It’s time once again for the State of the Union, that annual ritual of outsized promises and insincere, if thunderous, applause. As I recount here, thanks to a custom initiated by President Jefferson, for 112 years presidents delivered their annual messages to Congress in writing. With each passing year, that custom looks better and better. Would that they’d go back to mailing it in.


As the presidency has grown more powerful over the course of American history, the content and style of the State of the Union has changed accordingly, as Elvin T. Lim documents in “Five Trends in Presidential Rhetoric,” a very interesting article [.pdf] in the journal Presidential Studies Quarterly.


Over time, presidential rhetoric has become less humble, more assertive, less intellectual, less republican (in the small-‘r’ sense of the word) and more populist. And the promises have grown ever grander and less credible. In his half-dozen SOTUs, for example, President Bush has promised, among other things to teach our children well, heal the sick, defend the sanctity of marriage, and bring democracy to the world. Last year the president pledged that, with fedgov’s help, we would “change how we power our automobiles.” (“Wood chips, stalks,” and “switch grass” may be the answer.) And this year, he’ll confirm once again that, as he put it last year, “we are on the offensive in Iraq, with a clear plan for victory.”


Here are a couple of neat SOTU-related links that you can use to track changes in presidential rhetoric over time.


First is the “US Presidential Speeches Tag Cloud,” which “shows the popularity, frequency, and trends in the usages of words within speeches, official documents, declarations, and letters written by the Presidents of the US between 1776 — 2006.” Click and drag through the ages and watch as the word “Constitution” becomes less and less prevalent.

Second is this site, which “provides access to the corpus of all the State of the Union addresses from 1790 to 2006, [and].… allows you to explore how specific words gain and lose prominence over time, and to link to information on the historical context for their use.” (Via Julian Sanchez).


If you’ve ever thought to yourself, “man, that speech gets dumber every year,” you’re not wrong. The latter site analyzes the SOTUs using something called the “Flesch-Kincaid score,” “which is meant to suggest the grade level in an American school for which the text is comprehensible.” That score’s declining steadily.


Similarly, Lim notes that the quality of argument and the language used in the speeches are becoming more simplistic:

Thus, whereas William Henry Harrison likened liberty to ‘the sovereign balm for every injury which our institutions may receive’ in his inaugural address, George [H.W.] Bush simply likened it to a kite: ‘Freedom is like a beautiful kite that can go higher and higher in the breeze.’

Of course, complexity of language isn’t necessarily a virtue, and the fact that the SOTU’s becoming more comprehensible shouldn’t necessarily be taken as evidence of a national slide toward Idiocracy.
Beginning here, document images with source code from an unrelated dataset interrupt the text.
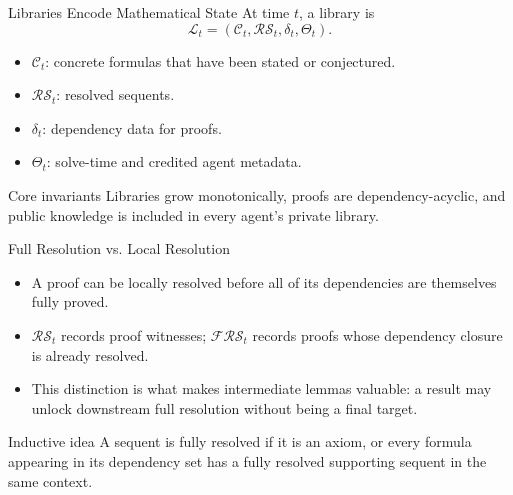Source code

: \documentclass[10pt,aspectratio=169]{beamer}
\newcommand{\FRS}{\mathcal{FRS}}
\newcommand{\RS}{\mathcal{RS}}
\begin{document}
\begin{frame}{Libraries Encode Mathematical State}
\small
At time $t$, a library is
\[
\mathcal{L}_t=(\mathcal{C}_t,\mathcal{RS}_t,\delta_t,\Theta_t).
\]

\begin{itemize}
  \item $\mathcal{C}_t$: concrete formulas that have been stated or conjectured.
  \item $\mathcal{RS}_t$: resolved sequents.
  \item $\delta_t$: dependency data for proofs.
  \item $\Theta_t$: solve-time and credited agent metadata.
\end{itemize}

\vspace{0.5em}
\begin{block}{Core invariants}
Libraries grow monotonically, proofs are dependency-acyclic, and public knowledge is included in every agent's private library.
\end{block}
\end{frame}

\begin{frame}{Full Resolution vs. Local Resolution}
\small
\begin{itemize}
  \item A proof can be locally resolved before all of its dependencies are themselves fully proved.
  \item $\RS_t$ records proof witnesses; $\FRS_t$ records proofs whose dependency closure is already resolved.
  \item This distinction is what makes intermediate lemmas valuable: a result may unlock downstream full resolution without being a final target.
\end{itemize}

\begin{block}{Inductive idea}
A sequent is fully resolved if it is an axiom, or every formula appearing in its dependency set has a fully resolved supporting sequent in the same context.
\end{block}
\end{frame}
\end{document}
But some of the other trends Lim tracks are discomforting for supporters of limited, republican government, such as the increasing focus on “the children” with “Presidents Carter, Reagan, Bush, and Clinton [making] 260 of the 508 references to children in the entire speech database, invoking the government’s responsibility to and concern for children in practically every public policy area.” Nothing against the cute little buggers, but a properly limited federal government would spend less time talking about them and designed policies that focus on them.


In any event, if you get bored during Tuesday’s speech, use the links above to see how the speech has changed. Or, if not, there’s always the State of the Union drinking game.